The minister said parts of the technology were being manufactured abroad and would soon be shipped in to upgrade activities in the ports.
He said that port access roads were in bad shape when the present government took over but added that contracts for the repair of the roads had been awarded.
The minister said that the ports had not been expanded beyond what the colonial regime left in the 1920s for about 70 years.
Fashola also said that the Federal Ministry of Transportation was tackling the issue of expansion of the ports which was not concluded by the previous administration.
On the Third Mainland Bridge, he said it would soon be shut for three days for inspection to be sure that assessments done during procurement of the contract of the bridge had not changed.
The minister said that the Lagos State Government and other stakeholders would be carried along before the closure for actual repairs of the bridge.
He said that the construction of the Apapa-Oworonsoki Expressway would soon begin to ease gridlock during repairs of Third Mainland Bridge.
On the Second Niger Bridge, he said that actual work had just begun on the bridge, adding that the hype about the bridge by the previous administration did not yield any progress.
Fashola explained that the previous contract on the bridge did not put into consideration the traffic volume.
He said the old design which was reviewed did not also link the bridge to Onitsha and Asaba.
He said that the Presidential Infrastructure Development Fund was on the ground and captured the Second Niger Bridge, Lagos-Ibadan Expressway reconstruction and rehabilitation, Abuja-Kaduna and Ilorin-Jebba Road projects.
“Those projects would not stop because of funding,’’ he said.
Meanwhile, Fashola said that a recent study by Julius Berger Plc and some foreign firms revealed that bridges in Lagos were not threatened by stationary articulated vehicles heading for the ports.
He, however, said that the ministry frowned at indiscriminate parking of trucks on the bridges even as the static load from stationary trucks did not threaten the structural integrity of the bridges.
“We have sought since December last year expert opinion from Julius Berger, United Kingdom and I believe from Israel, and this is written advisory, that static load is not the threat to the bridges at all structurally.

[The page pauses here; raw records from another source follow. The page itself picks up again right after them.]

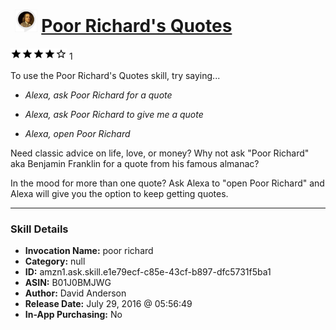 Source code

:# &nbsp;<img src="skill_icon" alt="Poor Richard's Quotes icon" width="36"> [Poor Richard's Quotes](http://alexa.amazon.com/#skills/amzn1.ask.skill.e1e79ecf-c85e-43cf-b897-dfc5731f5ba1)
![4 stars](../../images/ic_star_black_18dp_1x.png)![4 stars](../../images/ic_star_black_18dp_1x.png)![4 stars](../../images/ic_star_black_18dp_1x.png)![4 stars](../../images/ic_star_black_18dp_1x.png)![4 stars](../../images/ic_star_border_black_18dp_1x.png) 1

To use the Poor Richard's Quotes skill, try saying...

* *Alexa, ask Poor Richard for a quote*

* *Alexa, ask Poor Richard to give me a quote*

* *Alexa, open Poor Richard*

Need classic advice on life, love, or money?  Why not ask "Poor Richard" aka Benjamin Franklin for a quote from his famous almanac?

In the mood for more than one quote?  Ask Alexa to "open Poor Richard" and Alexa will give you the option to keep getting quotes.

***

### Skill Details

* **Invocation Name:** poor richard
* **Category:** null
* **ID:** amzn1.ask.skill.e1e79ecf-c85e-43cf-b897-dfc5731f5ba1
* **ASIN:** B01J0BMJWG
* **Author:** David Anderson
* **Release Date:** July 29, 2016 @ 05:56:49
* **In-App Purchasing:** No
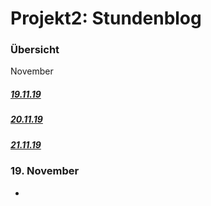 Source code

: # Projekt2: Stundenblog

### Übersicht
<detials>
  <summary>November</sumary>
  
  ##### [19.11.19](#1911)
  ##### [20.11.19](#2011)
  ##### [21.11.19](#2111)
  
  </details>
  
  ### 19. November <a name="1911"></a>
  * 
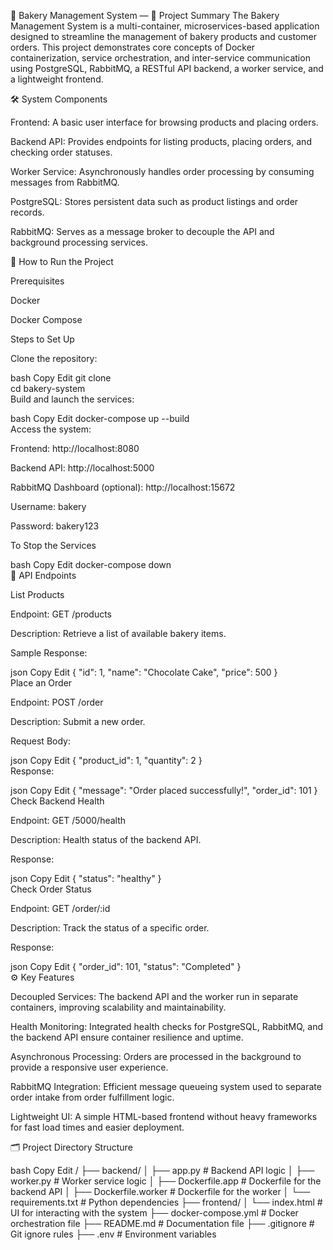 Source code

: 🍞 Bakery Management System — 📜 Project Summary
The Bakery Management System is a multi-container, microservices-based application designed to streamline the management of bakery products and customer orders. This project demonstrates core concepts of Docker containerization, service orchestration, and inter-service communication using PostgreSQL, RabbitMQ, a RESTful API backend, a worker service, and a lightweight frontend.

🛠️ System Components

Frontend: A basic user interface for browsing products and placing orders.

Backend API: Provides endpoints for listing products, placing orders, and checking order statuses.

Worker Service: Asynchronously handles order processing by consuming messages from RabbitMQ.

PostgreSQL: Stores persistent data such as product listings and order records.

RabbitMQ: Serves as a message broker to decouple the API and background processing services.

🚀 How to Run the Project

Prerequisites

Docker

Docker Compose

Steps to Set Up

Clone the repository:

bash
Copy
Edit
git clone <repo-url>  
cd bakery-system  
Build and launch the services:

bash
Copy
Edit
docker-compose up --build  
Access the system:

Frontend: http://localhost:8080

Backend API: http://localhost:5000

RabbitMQ Dashboard (optional): http://localhost:15672

Username: bakery

Password: bakery123

To Stop the Services

bash
Copy
Edit
docker-compose down  
🧩 API Endpoints

List Products

Endpoint: GET /products

Description: Retrieve a list of available bakery items.

Sample Response:

json
Copy
Edit
{ "id": 1, "name": "Chocolate Cake", "price": 500 }  
Place an Order

Endpoint: POST /order

Description: Submit a new order.

Request Body:

json
Copy
Edit
{ "product_id": 1, "quantity": 2 }  
Response:

json
Copy
Edit
{ "message": "Order placed successfully!", "order_id": 101 }  
Check Backend Health

Endpoint: GET /5000/health

Description: Health status of the backend API.

Response:

json
Copy
Edit
{ "status": "healthy" }  
Check Order Status

Endpoint: GET /order/:id

Description: Track the status of a specific order.

Response:

json
Copy
Edit
{ "order_id": 101, "status": "Completed" }  
⚙️ Key Features

Decoupled Services:
The backend API and the worker run in separate containers, improving scalability and maintainability.

Health Monitoring:
Integrated health checks for PostgreSQL, RabbitMQ, and the backend API ensure container resilience and uptime.

Asynchronous Processing:
Orders are processed in the background to provide a responsive user experience.

RabbitMQ Integration:
Efficient message queueing system used to separate order intake from order fulfillment logic.

Lightweight UI:
A simple HTML-based frontend without heavy frameworks for fast load times and easier deployment.

🗂️ Project Directory Structure

bash
Copy
Edit
/
├── backend/
│   ├── app.py              # Backend API logic
│   ├── worker.py           # Worker service logic
│   ├── Dockerfile.app      # Dockerfile for the backend API
│   ├── Dockerfile.worker   # Dockerfile for the worker
│   └── requirements.txt    # Python dependencies
├── frontend/
│   └── index.html          # UI for interacting with the system
├── docker-compose.yml      # Docker orchestration file
├── README.md               # Documentation file
├── .gitignore              # Git ignore rules
├── .env                    # Environment variables
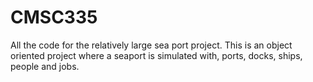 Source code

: # CMSC335
All the code for the relatively large sea port project. This is an object oriented project where a seaport is simulated with, ports, docks, ships, people and jobs. 
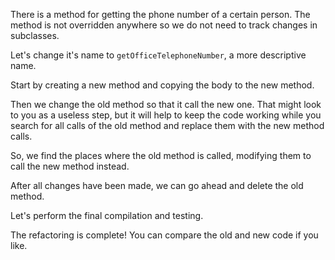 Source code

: There is a method for getting the phone number of a certain person. The method is not overridden anywhere so we do not need to track changes in subclasses.

Let's change it's name to <code>getOfficeTelephoneNumber</code>, a more descriptive name.

Start by creating a new method and copying the body to the new method.

Then we change the old method so that it call the new one. That might look to you as a useless step, but it will help to keep the code working while you search for all calls of the old method and replace them with the new method calls.

So, we find the places where the old method is called, modifying them to call the new method instead.

After all changes have been made, we can go ahead and delete the old method.

Let's perform the final compilation and testing.

The refactoring is complete! You can compare the old and new code if you like. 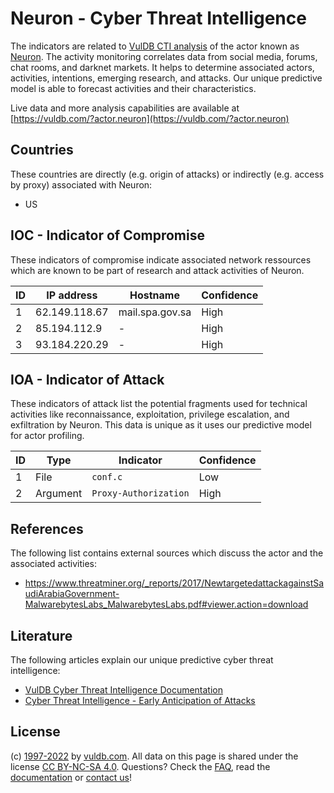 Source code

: # Neuron - Cyber Threat Intelligence

The indicators are related to [VulDB CTI analysis](https://vuldb.com/?kb.cti) of the actor known as [Neuron](https://vuldb.com/?actor.neuron). The activity monitoring correlates data from social media, forums, chat rooms, and darknet markets. It helps to determine associated actors, activities, intentions, emerging research, and attacks. Our unique predictive model is able to forecast activities and their characteristics.

Live data and more analysis capabilities are available at [https://vuldb.com/?actor.neuron](https://vuldb.com/?actor.neuron)

## Countries

These countries are directly (e.g. origin of attacks) or indirectly (e.g. access by proxy) associated with Neuron:

* US

## IOC - Indicator of Compromise

These indicators of compromise indicate associated network ressources which are known to be part of research and attack activities of Neuron.

ID | IP address | Hostname | Confidence
-- | ---------- | -------- | ----------
1 | 62.149.118.67 | mail.spa.gov.sa | High
2 | 85.194.112.9 | - | High
3 | 93.184.220.29 | - | High

## IOA - Indicator of Attack

These indicators of attack list the potential fragments used for technical activities like reconnaissance, exploitation, privilege escalation, and exfiltration by Neuron. This data is unique as it uses our predictive model for actor profiling.

ID | Type | Indicator | Confidence
-- | ---- | --------- | ----------
1 | File | `conf.c` | Low
2 | Argument | `Proxy-Authorization` | High

## References

The following list contains external sources which discuss the actor and the associated activities:

* https://www.threatminer.org/_reports/2017/NewtargetedattackagainstSaudiArabiaGovernment-MalwarebytesLabs_MalwarebytesLabs.pdf#viewer.action=download

## Literature

The following articles explain our unique predictive cyber threat intelligence:

* [VulDB Cyber Threat Intelligence Documentation](https://vuldb.com/?kb.cti)
* [Cyber Threat Intelligence - Early Anticipation of Attacks](https://www.scip.ch/en/?labs.20201022)

## License

(c) [1997-2022](https://vuldb.com/?kb.changelog) by [vuldb.com](https://vuldb.com/?kb.about). All data on this page is shared under the license [CC BY-NC-SA 4.0](https://creativecommons.org/licenses/by-nc-sa/4.0/). Questions? Check the [FAQ](https://vuldb.com/?kb.faq), read the [documentation](https://vuldb.com/?kb) or [contact us](https://vuldb.com/?contact)!
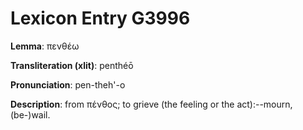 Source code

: # Lexicon Entry G3996

**Lemma**: πενθέω

**Transliteration (xlit)**: penthéō

**Pronunciation**: pen-theh'-o

**Description**:
from πένθος; to grieve (the feeling or the act):--mourn, (be-)wail.
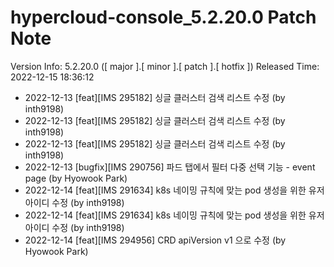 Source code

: # hypercloud-console_5.2.20.0 Patch Note

Version Info: 5.2.20.0 ([ major ].[ minor ].[ patch ].[ hotfix ])
Released Time: 2022-12-15 18:36:12

- 2022-12-13 [feat][IMS 295182] 싱글 클러스터 검색 리스트 수정 (by inth9198) 
- 2022-12-13 [feat][IMS 295182] 싱글 클러스터 검색 리스트 수정 (by inth9198) 
- 2022-12-13 [feat][IMS 295182] 싱글 클러스터 검색 리스트 수정 (by inth9198) 
- 2022-12-13 [bugfix][IMS 290756] 파드 탭에서 필터 다중 선택 기능 - event page (by Hyowook Park) 
- 2022-12-14 [feat][IMS 291634] k8s 네이밍 규칙에 맞는 pod 생성을 위한 유저 아이디 수정 (by inth9198) 
- 2022-12-14 [feat][IMS 291634] k8s 네이밍 규칙에 맞는 pod 생성을 위한 유저 아이디 수정 (by inth9198) 
- 2022-12-14 [feat][IMS 294956] CRD apiVersion v1 으로 수정 (by Hyowook Park)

“And that the real danger lies in when the trucks are fully loaded and speeding on the bridge.
“That is written, and written to us, because I am not an engineer but I have asked those who should know and that is the opinion they have signed off on.
“That said; let us also understand that most of the trucks that are coming into the ports are coming to receive cargo, although it is fair to acknowledge that some of them are also exporting cargo.
“So, they are not fully loaded trucks going in, that you see on the bridge.
“Then, it is also important to also say that, when you take the numbers, a significant number of them are carrying containers they are going to return because of a policy by the ports managers that charges them certain amount for demurrage for late containers.
“So essentially, there is a sizeable amount of empty trucks coming that way.
“Be that as it may, we do not like trucks to remain on the roads, how did it happen? We have outgrown our port capacity,” Fashola said.